Trade Reporting Facility
To facilitate our operations as a national securities exchange, we formed The FINRA/Nasdaq TRF. Through The FINRA/Nasdaq TRF we continue to collect reports of trades executed by broker-dealers outside of our exchange. FINRA regulates The FINRA/Nasdaq TRF as one of its facilities. The FINRA/Nasdaq TRF began operating on August 1, 2006 for Nasdaq-listed securities and began operating in March 2007 for non-Nasdaq-listed securities. For further discussion of The FINRA/Nasdaq TRF, see Item 1. BusinessProducts and Services, Market Services.
Related Party Revenues and Expenses
As discussed above, FINRA provides us with regulatory services, including the regulation of trading activity on The Nasdaq Stock Market and surveillance and investigative functions for us.
In October 2005, we transferred responsibility for the OTCBB, an electronic screen-based quotation service for securities that, among other things, are not listed on The Nasdaq Stock Market or any U.S. national securities exchange, back to FINRA, but agreed to continue to operate the OTCBB on a contract basis for two years, subject to renewals. We currently operate the OTCBB on a month to month basis.
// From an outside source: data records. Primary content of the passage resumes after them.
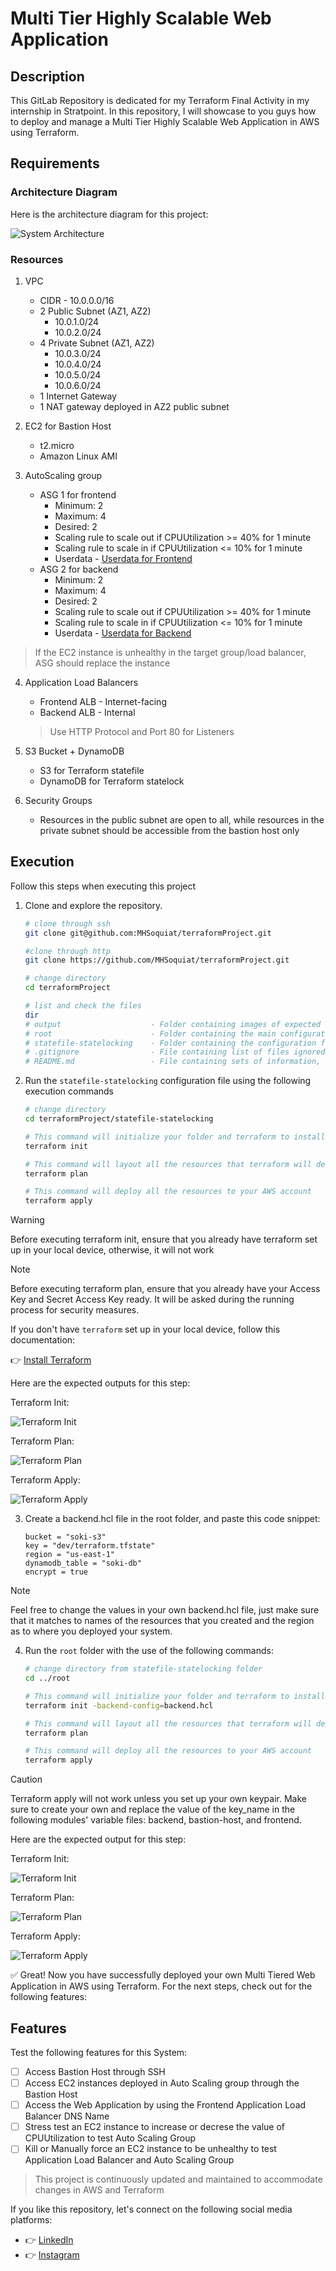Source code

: # Multi Tier Highly Scalable Web Application

## Description

This GitLab Repository is dedicated for my Terraform Final Activity in my internship in Stratpoint. In this repository, I will showcase to you guys how to deploy and manage a Multi Tier Highly Scalable Web Application in AWS using Terraform. 

## Requirements 

### Architecture Diagram

Here is the architecture diagram for this project: 

![System Architecture](output/TerraformDiagram.png)

### Resources

1. VPC
    - CIDR - 10.0.0.0/16
    - 2 Public Subnet (AZ1, AZ2)
        - 10.0.1.0/24
        - 10.0.2.0/24
    - 4 Private Subnet (AZ1, AZ2)
        - 10.0.3.0/24
        - 10.0.4.0/24
        - 10.0.5.0/24
        - 10.0.6.0/24
    - 1 Internet Gateway
    - 1 NAT gateway deployed in AZ2 public subnet

2. EC2 for Bastion Host
    - t2.micro
    - Amazon Linux AMI

3. AutoScaling group
    - ASG 1 for frontend
        - Minimum: 2
        - Maximum: 4
        - Desired: 2
        - Scaling rule to scale out if CPUUtilization >= 40% for 1 minute
        - Scaling rule to scale in if CPUUtilization <= 10% for 1 minute
        - Userdata - [Userdata for Frontend](root/modules/frontend/frontend_userdata.sh)
    - ASG 2 for backend
        - Minimum: 2
        - Maximum: 4
        - Desired: 2
        - Scaling rule to scale out if CPUUtilization >= 40% for 1 minute
        - Scaling rule to scale in if CPUUtilization <= 10% for 1 minute
        - Userdata - [Userdata for Backend](root/modules/backend/backend_userdata.sh)

> If the EC2 instance is unhealthy in the target group/load balancer, ASG should replace the instance

4. Application Load Balancers
    - Frontend ALB - Internet-facing
    - Backend ALB - Internal
    > Use HTTP Protocol and Port 80 for Listeners

5. S3 Bucket + DynamoDB
    - S3 for Terraform statefile
    - DynamoDB for Terraform statelock

6. Security Groups
    - Resources in the public subnet are open to all, while resources in the private subnet should be accessible from the bastion host only

## Execution

Follow this steps when executing this project
1.  Clone and explore the repository.

    ```bash
    # clone through ssh
    git clone git@github.com:MHSoquiat/terraformProject.git
    
    #clone through http
    git clone https://github.com/MHSoquiat/terraformProject.git

    # change directory
    cd terraformProject

    # list and check the files
    dir
    # output                    - Folder containing images of expected outputs displayed in README.md
    # root                      - Folder containing the main configuration file and modules
    # statefile-statelocking    - Folder containing the configuration file for statefile and state locking
    # .gitignore                - File containing list of files ignored in git commands
    # README.md                 - File containing sets of information, instructions, and details about the repository.
    ```

2. Run the `statefile-statelocking` configuration file using the following execution commands 

    ```bash
    # change directory
    cd terraformProject/statefile-statelocking

    # This command will initialize your folder and terraform to install the necessary extensions for the task required
    terraform init

    # This command will layout all the resources that terraform will deploy in your account
    terraform plan

    # This command will deploy all the resources to your AWS account
    terraform apply
    ```

>[!WARNING]
>Before executing terraform init, ensure that you already have terraform set up in your local device, otherwise, it will not work

>[!NOTE]
>Before executing terraform plan, ensure that you already have your Access Key and Secret Access Key ready. It will be asked during the running process for security measures.

If you don't have `terraform` set up in your local device, follow this documentation:

:point_right: [Install Terraform](https://developer.hashicorp.com/terraform/tutorials/aws-get-started/install-cli)

Here are the expected outputs for this step:

Terraform Init: 

![Terraform Init](output/init-ss.png)

Terraform Plan:

![Terraform Plan](output/plan-ss.png)

Terraform Apply: 

![Terraform Apply](output/apply-ss.png)

3. Create a backend.hcl file in the root folder, and paste this code snippet:

    ```hcl
    bucket = "soki-s3"
    key = "dev/terraform.tfstate"
    region = "us-east-1"
    dynamodb_table = "soki-db"
    encrypt = true
    ```

>[!NOTE]
> Feel free to change the values in your own backend.hcl file, just make sure that it matches to names of the resources that you created and the region as to where you deployed your system.

4. Run the `root` folder with the use of the following commands:

    ```bash
    # change directory from statefile-statelocking folder
    cd ../root

    # This command will initialize your folder and terraform to install the necessary extensions for the task required, make sure to create your own backend.hcl file containing all the necessary information for s3, dynamodb, and region
    terraform init -backend-config=backend.hcl

    # This command will layout all the resources that terraform will deploy in your account
    terraform plan

    # This command will deploy all the resources to your AWS account
    terraform apply
    ```

>[!CAUTION]
> Terraform apply will not work unless you set up your own keypair. Make sure to create your own and replace the value of the key_name in the following modules' variable files: backend, bastion-host, and frontend.

Here are the expected output for this step:

Terraform Init: 

![Terraform Init](output/init-r.png)

Terraform Plan:

![Terraform Plan](output/plan-r.png)

Terraform Apply: 

![Terraform Apply](output/apply-r.png)

:white_check_mark: Great! Now you have successfully deployed your own Multi Tiered Web Application in AWS using Terraform. For the next steps, check out for the following features:

## Features

Test the following features for this System:

- [ ] Access Bastion Host through SSH
- [ ] Access EC2 instances deployed in Auto Scaling group through the Bastion Host
- [ ] Access the Web Application by using the Frontend Application Load Balancer DNS Name
- [ ] Stress test an EC2 instance to increase or decrese the value of CPUUtilization to test Auto Scaling Group
- [ ] Kill or Manually force an EC2 instance to be unhealthy to test Application Load Balancer and Auto Scaling Group

> This project is continuously updated and maintained to accommodate changes in AWS and Terraform

If you like this repository, let's connect on the following social media platforms:
- :point_right: [LinkedIn](https://www.linkedin.com/in/soqwapo/)
- :point_right: [Instagram](https://www.instagram.com/soqwapo/)
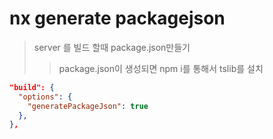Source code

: # nx generate packagejson

> server 를 빌드 할때 package.json만들기
>
> > package.json이 생성되면 npm i를 통해서 tslib를 설치

```json
"build": {
  "options": {
    "generatePackageJson": true
  },
},
```
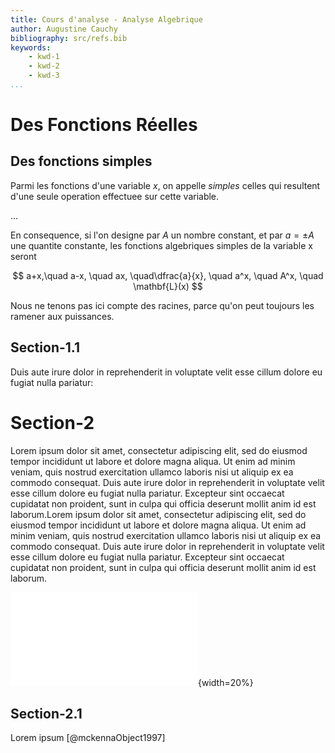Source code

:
 ```yaml
---
title: Cours d'analyse - Analyse Algebrique
author: Augustine Cauchy
bibliography: src/refs.bib
keywords:
    - kwd-1
    - kwd-2
    - kwd-3
...
```


# Des Fonctions Réelles

## Des fonctions simples

Parmi les fonctions d'une variable $x$, on appelle *simples* celles qui resultent d'une seule operation effectuee sur cette variable.

...

En consequence, si l'on designe par $A$ un nombre constant, et par $a= \pm A$ une quantite constante, les fonctions algebriques simples de la variable x seront

$$
a+x,\quad a-x, \quad ax, \quad\dfrac{a}{x}, \quad a^x, \quad A^x, \quad \mathbf{L}(x)
$$

Nous ne tenons pas ici compte des racines, parce qu'on peut toujours les ramener aux puissances.

## Section-1.1

Duis aute irure dolor in reprehenderit in voluptate velit esse cillum dolore eu fugiat nulla pariatur:

# Section-2

Lorem ipsum dolor sit amet, consectetur adipiscing elit, sed do eiusmod tempor incididunt ut labore et dolore magna aliqua. Ut enim ad minim veniam, quis nostrud exercitation ullamco laboris nisi ut aliquip ex ea commodo consequat. Duis aute irure dolor in reprehenderit in voluptate velit esse cillum dolore eu fugiat nulla pariatur. Excepteur sint occaecat cupidatat non proident, sunt in culpa qui officia deserunt mollit anim id est laborum.Lorem ipsum dolor sit amet, consectetur adipiscing elit, sed do eiusmod tempor incididunt ut labore et dolore magna aliqua. Ut enim ad minim veniam, quis nostrud exercitation ullamco laboris nisi ut aliquip ex ea commodo consequat. Duis aute irure dolor in reprehenderit in voluptate velit esse cillum dolore eu fugiat nulla pariatur. Excepteur sint occaecat cupidatat non proident, sunt in culpa qui officia deserunt mollit anim id est laborum.

![Figure caption with a citation in caption [@frostigCompiling2018]](figs/graph.pdf){width=20%} 


## Section-2.1

Lorem ipsum [@mckennaObject1997]
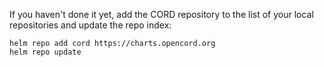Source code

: If you haven't done it yet, add the CORD repository to the list of your local repositories and update the repo index:

```shell
helm repo add cord https://charts.opencord.org
helm repo update
```
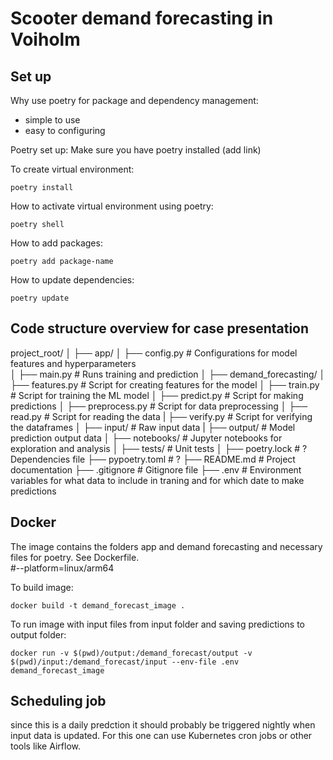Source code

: # Scooter demand forecasting in Voiholm

## Set up
Why use poetry for package and dependency management:
- simple to use
- easy to configuring

Poetry set up: 
Make sure you have poetry installed (add link)

To create virtual environment:
```
poetry install
```

How to activate virtual environment using poetry:
```
poetry shell
```

How to add packages:
```
poetry add package-name
```

How to update dependencies: 
```
poetry update 
```

## Code structure overview for case presentation

project_root/
│
├── app/
│   ├── config.py         # Configurations for model features and hyperparameters  
│   ├── main.py           # Runs training and prediction
│
├── demand_forecasting/
│   ├── features.py       # Script for creating features for the model
│   ├── train.py          # Script for training the ML model
│   ├── predict.py        # Script for making predictions
│   ├── preprocess.py     # Script for data preprocessing
│   ├── read.py           # Script for reading the data
|   ├── verify.py         # Script for verifying the dataframes
│
├── input/                # Raw input data
|
├── output/               # Model prediction output data
│
├── notebooks/            # Jupyter notebooks for exploration and analysis
│
├── tests/                 # Unit tests
│
├── poetry.lock            # ? Dependencies file
├── pypoetry.toml          # ? 
├── README.md              # Project documentation
├── .gitignore             # Gitignore file
├── .env                   # Environment variables for what data to include in traning and for which date to make predictions


## Docker 
The image contains the folders app and demand forecasting and necessary files for poetry. See Dockerfile.  
#--platform=linux/arm64

To build image: 
```
docker build -t demand_forecast_image .

```
To run image with input files from input folder and saving predictions to output folder:
```
docker run -v $(pwd)/output:/demand_forecast/output -v $(pwd)/input:/demand_forecast/input --env-file .env demand_forecast_image 
```

## Scheduling job
since this is a daily predction it should probably be triggered nightly when input data is updated. For this one can use Kubernetes cron jobs or other tools like Airflow.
Nasdaq Technology Services, LLC was established in 2004 and provides software, hosting and disaster recovery services to third parties. Effective November 1, 2004, Nasdaq Technology and FINRA entered into a contract for technology development support services for a fixed income trade reporting platform. Revenues for the services are recorded in other Market Services revenues.
We also pay FINRA for the use of office space.
Sale of Building
In June 2005, we completed the sale of the building we owned in Rockville, Maryland located at 9513 Key West Avenue to FINRA for $17.8 million.
This excerpt taken from the NDAQ 10-K filed Feb 28, 2007. Other Related Party Transactions
Public Offerings
On February 15, 2005, we completed an underwritten offering of 16,586,980 shares of common stock underlying warrants, which had expired unexercised, owned by NASD and an additional 3,246,536 shares of common stock owned by certain selling stockholders who purchased the shares in our private placements in 2000 and 2001.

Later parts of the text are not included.